Discrimination parameters for all ten items fell within the very high range (0 = non discriminative; 0.01–0.34 = very low; 0.35–0.64 = low; 0.65–1.34 = moderate; 1.35–1.69 = high; > 1.70 = very high) between 1.87 (α item 5) and 5.19 (α item 4). The descending sequence of the items’ discrimination power (α) is 4, 6, 2, 3, 9, 10, 8, 7, 1 and 5 (see Table 4). Furthermore, the item difficulty parameters (β), demonstrated a considerable level of fluctuations between the different thresholds across the 10 items. Indicatively, for the first threshold the ascending item sequence of difficulty was 6, 10, 9, 8, 2, 4, 3, 1 and 5. Considering the fourth threshold, this alternated to 3, 4, 10, 9, 1, 6, 7, 5, 8 and 2. Nevertheless, the threshold difficulty parameters progressively increased between the first and the last threshold across all items (see Table 4 and Fig. 3). Conclusively, IRT analyses indicated that: (i) while increasing item scores correctly described increasing levels of BA behaviours across all items, the rate of increment is different across the items, and (ii) different thresholds perform differently across items considering their level of difficulty.
Considering the items’ reliability across the different levels of the latent trait, controlling concurrently for the different levels of items’ difficulty, meaningful variations were confirmed. Indicatively, the IIF of item 4 provided the highest level of information/reliability in the ranges between 2 and 1 and a half SD below and above the mean and the area around half SD below and above the mean.

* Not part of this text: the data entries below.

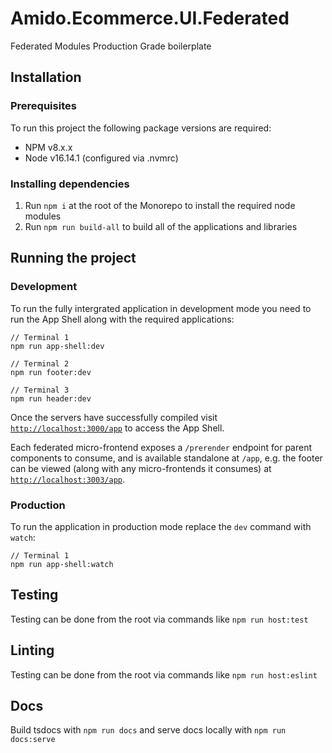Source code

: # Amido.Ecommerce.UI.Federated

Federated Modules Production Grade boilerplate

## Installation

### Prerequisites

To run this project the following package versions are required:

- NPM v8.x.x
- Node v16.14.1 (configured via .nvmrc)

### Installing dependencies

1. Run `npm i` at the root of the Monorepo to install the required node modules
2. Run `npm run build-all` to build all of the applications and libraries

## Running the project

### Development

To run the fully intergrated application in development mode you need to run the App Shell along with the required
applications:

```
// Terminal 1
npm run app-shell:dev

// Terminal 2
npm run footer:dev

// Terminal 3
npm run header:dev
```

Once the servers have successfully compiled visit [`http://localhost:3000/app`](http://localhost:3000/app) to access the
App Shell.

Each federated micro-frontend exposes a `/prerender` endpoint for parent components to consume, and is available
standalone at `/app`, e.g. the footer can be viewed (along with any micro-frontends it consumes) at
[`http://localhost:3003/app`](http://localhost:3003/app).

### Production

To run the application in production mode replace the `dev` command with `watch`:

```
// Terminal 1
npm run app-shell:watch
```

## Testing

Testing can be done from the root via commands like `npm run host:test`

## Linting

Testing can be done from the root via commands like `npm run host:eslint`

## Docs

Build tsdocs with `npm run docs` and serve docs locally with `npm run docs:serve`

The IIFs of items 2, 6, 9 and 10 showed better performance in the range between 2 SDs above and below the mean (although with some variability of less than 1 point). Items 1 and 5 showed a rather low and undifferentiated level of reliability in the area between minus 3 SDs below the mean and 2 SDs above the mean with significant drop for behaviours exceeding 2 SDs above the mean. Finally, item 7 showed average reliability for the area between 2 SDs above and below the mean and significant drop for score around 3 SDs above or below the mean (see Fig. 4).

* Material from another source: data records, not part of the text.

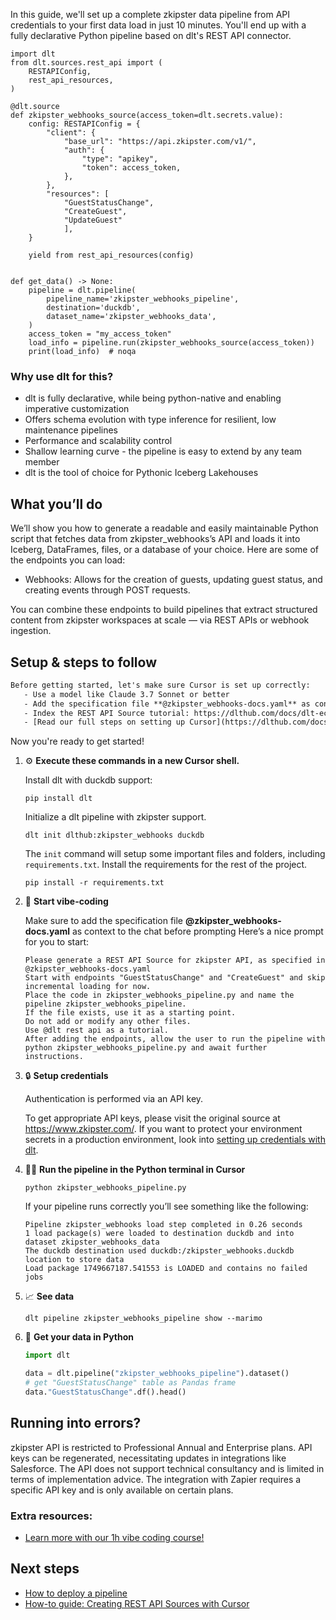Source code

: In this guide, we'll set up a complete zkipster data pipeline from API credentials to your first data load in just 10 minutes. You'll end up with a fully declarative Python pipeline based on dlt's REST API connector.

```python-outcome
import dlt
from dlt.sources.rest_api import (
    RESTAPIConfig,
    rest_api_resources,
)

@dlt.source
def zkipster_webhooks_source(access_token=dlt.secrets.value):
    config: RESTAPIConfig = {
        "client": {
            "base_url": "https://api.zkipster.com/v1/",
            "auth": {
                "type": "apikey",
                "token": access_token,
            },
        },
        "resources": [
            "GuestStatusChange",
            "CreateGuest",
            "UpdateGuest"
            ],
    }

    yield from rest_api_resources(config)


def get_data() -> None:
    pipeline = dlt.pipeline(
        pipeline_name='zkipster_webhooks_pipeline',
        destination='duckdb',
        dataset_name='zkipster_webhooks_data', 
    )
    access_token = "my_access_token"
    load_info = pipeline.run(zkipster_webhooks_source(access_token))
    print(load_info)  # noqa
```

### Why use dlt for this?

- dlt is fully declarative, while being python-native and enabling imperative customization
- Offers schema evolution with type inference for resilient, low maintenance pipelines
- Performance and scalability control
- Shallow learning curve - the pipeline is easy to extend by any team member
- dlt is the tool of choice for Pythonic Iceberg Lakehouses

## What you’ll do

We’ll show you how to generate a readable and easily maintainable Python script that fetches data from zkipster_webhooks’s API and loads it into Iceberg, DataFrames, files, or a database of your choice. Here are some of the endpoints you can load:

- Webhooks: Allows for the creation of guests, updating guest status, and creating events through POST requests.

You can combine these endpoints to build pipelines that extract structured content from zkipster workspaces at scale — via REST APIs or webhook ingestion.

## Setup & steps to follow

```default
Before getting started, let's make sure Cursor is set up correctly:
   - Use a model like Claude 3.7 Sonnet or better
   - Add the specification file **@zkipster_webhooks-docs.yaml** as context
   - Index the REST API Source tutorial: https://dlthub.com/docs/dlt-ecosystem/verified-sources/rest_api/ and add it to context as **@dlt rest api**
   - [Read our full steps on setting up Cursor](https://dlthub.com/docs/dlt-ecosystem/llm-tooling/cursor-restapi#23-configuring-cursor-with-documentation)
```

Now you're ready to get started! 

1. ⚙️ **Execute these commands in a new Cursor shell.**
    
    Install dlt with duckdb support:
    ```shell
    pip install dlt
    ```

    Initialize a dlt pipeline with zkipster support.
    ```shell
    dlt init dlthub:zkipster_webhooks duckdb
    ```

    The `init` command will setup some important files and folders, including `requirements.txt`. Install the requirements for the rest of the project.
    ```shell
    pip install -r requirements.txt
    ```
    
2. 🤠 **Start vibe-coding**
    
    Make sure to add the specification file **@zkipster_webhooks-docs.yaml** as context to the chat before prompting
    Here’s a nice prompt for you to start: 
    
    ```prompt
    Please generate a REST API Source for zkipster API, as specified in @zkipster_webhooks-docs.yaml 
    Start with endpoints "GuestStatusChange" and "CreateGuest" and skip incremental loading for now. 
    Place the code in zkipster_webhooks_pipeline.py and name the pipeline zkipster_webhooks_pipeline. 
    If the file exists, use it as a starting point. 
    Do not add or modify any other files. 
    Use @dlt rest api as a tutorial. 
    After adding the endpoints, allow the user to run the pipeline with python zkipster_webhooks_pipeline.py and await further instructions.
    ```

    
3. 🔒 **Setup credentials** 
    
    Authentication is performed via an API key.
    
    To get appropriate API keys, please visit the original source at https://www.zkipster.com/.
    If you want to protect your environment secrets in a production environment, look into [setting up credentials with dlt](https://dlthub.com/docs/walkthroughs/add_credentials).
    
4. 🏃‍♀️ **Run the pipeline in the Python terminal in Cursor**
    
    ```shell
    python zkipster_webhooks_pipeline.py
    ```
    
    If your pipeline runs correctly you’ll see something like the following:
    
    ```shell
    Pipeline zkipster_webhooks load step completed in 0.26 seconds
    1 load package(s) were loaded to destination duckdb and into dataset zkipster_webhooks_data
    The duckdb destination used duckdb:/zkipster_webhooks.duckdb location to store data
    Load package 1749667187.541553 is LOADED and contains no failed jobs
    ```
    
5. 📈 **See data**
    
    ```shell
    dlt pipeline zkipster_webhooks_pipeline show --marimo
    ```
    
6. 🐍 **Get your data in Python**
    
    ```python
    import dlt

   data = dlt.pipeline("zkipster_webhooks_pipeline").dataset()
   # get "GuestStatusChange" table as Pandas frame
   data."GuestStatusChange".df().head()
    ```

## Running into errors?

zkipster API is restricted to Professional Annual and Enterprise plans. API keys can be regenerated, necessitating updates in integrations like Salesforce. The API does not support technical consultancy and is limited in terms of implementation advice. The integration with Zapier requires a specific API key and is only available on certain plans.

### Extra resources:

- [Learn more with our 1h vibe coding course!](https://www.youtube.com/watch?v=GGid70rnJuM)

## Next steps

- [How to deploy a pipeline](https://dlthub.com/docs/walkthroughs/deploy-a-pipeline)
- [How-to guide: Creating REST API Sources with Cursor](https://dlthub.com/docs/dlt-ecosystem/llm-tooling/cursor-restapi)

The performance of the scale as whole is visualized by the Test Characteristic Curve (TCC) and the Test Information Function (TIF). The TCC graph illustrates that the trait of BA inclined steeply, as the total score reported increased (from 4 to 49; see Fig. 5). Considering the information provided by the scale, improved information (TIF) scores were around 2 SDs below the mean, up to about 2 SDs above the mean (see Fig. 5).
These results suggest that the scale (as a whole) provides a sufficient and reliable psychometric measure for assessing individuals with high and low levels of the BA behaviours in the range between 2 SDs below and above the mean. Nevertheless, it may not be an ideal measure for extremely low and high BA in the areas around 3 SDs above and below the mean. The BA behaviour at the levels of 2 SDs below and above the mean trait level correspond with raw scores of 4 and 39 respectively, and based on these, they could be suggested as conditional (before clinical assessment confirmation) diagnostic cut-off points.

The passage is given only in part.